*DIRECTIONS*. Leave every picture out, and write out the remaining entries exactly.

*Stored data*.

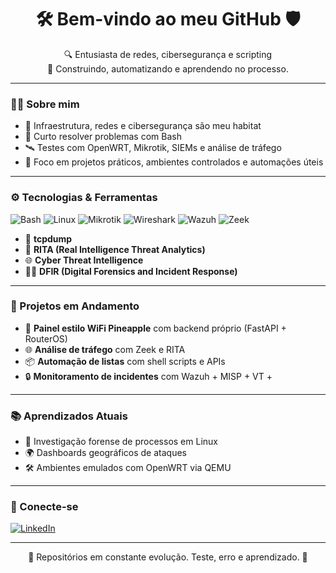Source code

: <h1 align="center">🛠️ Bem-vindo ao meu GitHub 🛡️</h1>

<p align="center">
  🔍 Entusiasta de redes, cibersegurança e scripting<br>
  🧪 Construindo, automatizando e aprendendo no processo.
</p>

---

### 👨‍💻 Sobre mim

- 🔧 Infraestrutura, redes e cibersegurança são meu habitat
- 🐚 Curto resolver problemas com Bash
- 🛰️ Testes com OpenWRT, Mikrotik, SIEMs e análise de tráfego
- 🎯 Foco em projetos práticos, ambientes controlados e automações úteis

---
### ⚙️ Tecnologias & Ferramentas

![Bash](https://img.shields.io/badge/-Bash-121011?style=flat&logo=gnu-bash&logoColor=white)
![Linux](https://img.shields.io/badge/-Linux-FCC624?style=flat&logo=linux&logoColor=black)
![Mikrotik](https://img.shields.io/badge/-Mikrotik-EA4335?style=flat&logo=router&logoColor=white)
![Wireshark](https://img.shields.io/badge/-Wireshark-306998?style=flat&logo=wireshark&logoColor=white)
![Wazuh](https://img.shields.io/badge/-Wazuh-005BAC?style=flat&logoColor=white)
![Zeek](https://img.shields.io/badge/-Zeek-000000?style=flat&logo=zeek&logoColor=white)

- 🧪 **tcpdump**
- 🧠 **RITA (Real Intelligence Threat Analytics)**
- 🌐 **Cyber Threat Intelligence**
- 🕵️‍♂️ **DFIR (Digital Forensics and Incident Response)**

</div>

---

### 🚧 Projetos em Andamento

- 🧠 **Painel estilo WiFi Pineapple** com backend próprio (FastAPI + RouterOS)
- 🌐 **Análise de tráfego** com Zeek e RITA
- 📦 **Automação de listas** com shell scripts e APIs
- 🔒 **Monitoramento de incidentes** com Wazuh + MISP + VT + 

---

### 📚 Aprendizados Atuais

- 🔬 Investigação forense de processos em Linux
- 🌍 Dashboards geográficos de ataques
- 🛠️ Ambientes emulados com OpenWRT via QEMU

---

### 🤝 Conecte-se

[![LinkedIn](https://img.shields.io/badge/-LinkedIn-0A66C2?style=flat&logo=linkedin&logoColor=white)](https://www.linkedin.com/in/seuusuario)

---

<p align="center">
  🔗 Repositórios em constante evolução. Teste, erro e aprendizado. 🚀
</p>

*RESULT*.
Source code

: <h1 align="center">🛠️ Bem-vindo ao meu GitHub 🛡️</h1>

<p align="center">
  🔍 Entusiasta de redes, cibersegurança e scripting<br>
  🧪 Construindo, automatizando e aprendendo no processo.
</p>

---

### 👨‍💻 Sobre mim

- 🔧 Infraestrutura, redes e cibersegurança são meu habitat
- 🐚 Curto resolver problemas com Bash
- 🛰️ Testes com OpenWRT, Mikrotik, SIEMs e análise de tráfego
- 🎯 Foco em projetos práticos, ambientes controlados e automações úteis

---
### ⚙️ Tecnologias & Ferramentas

![Bash](https://img.shields.io/badge/-Bash-121011?style=flat&logo=gnu-bash&logoColor=white)
![Linux](https://img.shields.io/badge/-Linux-FCC624?style=flat&logo=linux&logoColor=black)
![Mikrotik](https://img.shields.io/badge/-Mikrotik-EA4335?style=flat&logo=router&logoColor=white)
![Wireshark](https://img.shields.io/badge/-Wireshark-306998?style=flat&logo=wireshark&logoColor=white)
![Wazuh](https://img.shields.io/badge/-Wazuh-005BAC?style=flat&logoColor=white)
![Zeek](https://img.shields.io/badge/-Zeek-000000?style=flat&logo=zeek&logoColor=white)

- 🧪 **tcpdump**
- 🧠 **RITA (Real Intelligence Threat Analytics)**
- 🌐 **Cyber Threat Intelligence**
- 🕵️‍♂️ **DFIR (Digital Forensics and Incident Response)**

</div>

---

### 🚧 Projetos em Andamento

- 🧠 **Painel estilo WiFi Pineapple** com backend próprio (FastAPI + RouterOS)
- 🌐 **Análise de tráfego** com Zeek e RITA
- 📦 **Automação de listas** com shell scripts e APIs
- 🔒 **Monitoramento de incidentes** com Wazuh + MISP + VT + 

---

### 📚 Aprendizados Atuais

- 🔬 Investigação forense de processos em Linux
- 🌍 Dashboards geográficos de ataques
- 🛠️ Ambientes emulados com OpenWRT via QEMU

---

### 🤝 Conecte-se

[![LinkedIn](https://img.shields.io/badge/-LinkedIn-0A66C2?style=flat&logo=linkedin&logoColor=white)](https://www.linkedin.com/in/seuusuario)

---

<p align="center">
  🔗 Repositórios em constante evolução. Teste, erro e aprendizado. 🚀
</p>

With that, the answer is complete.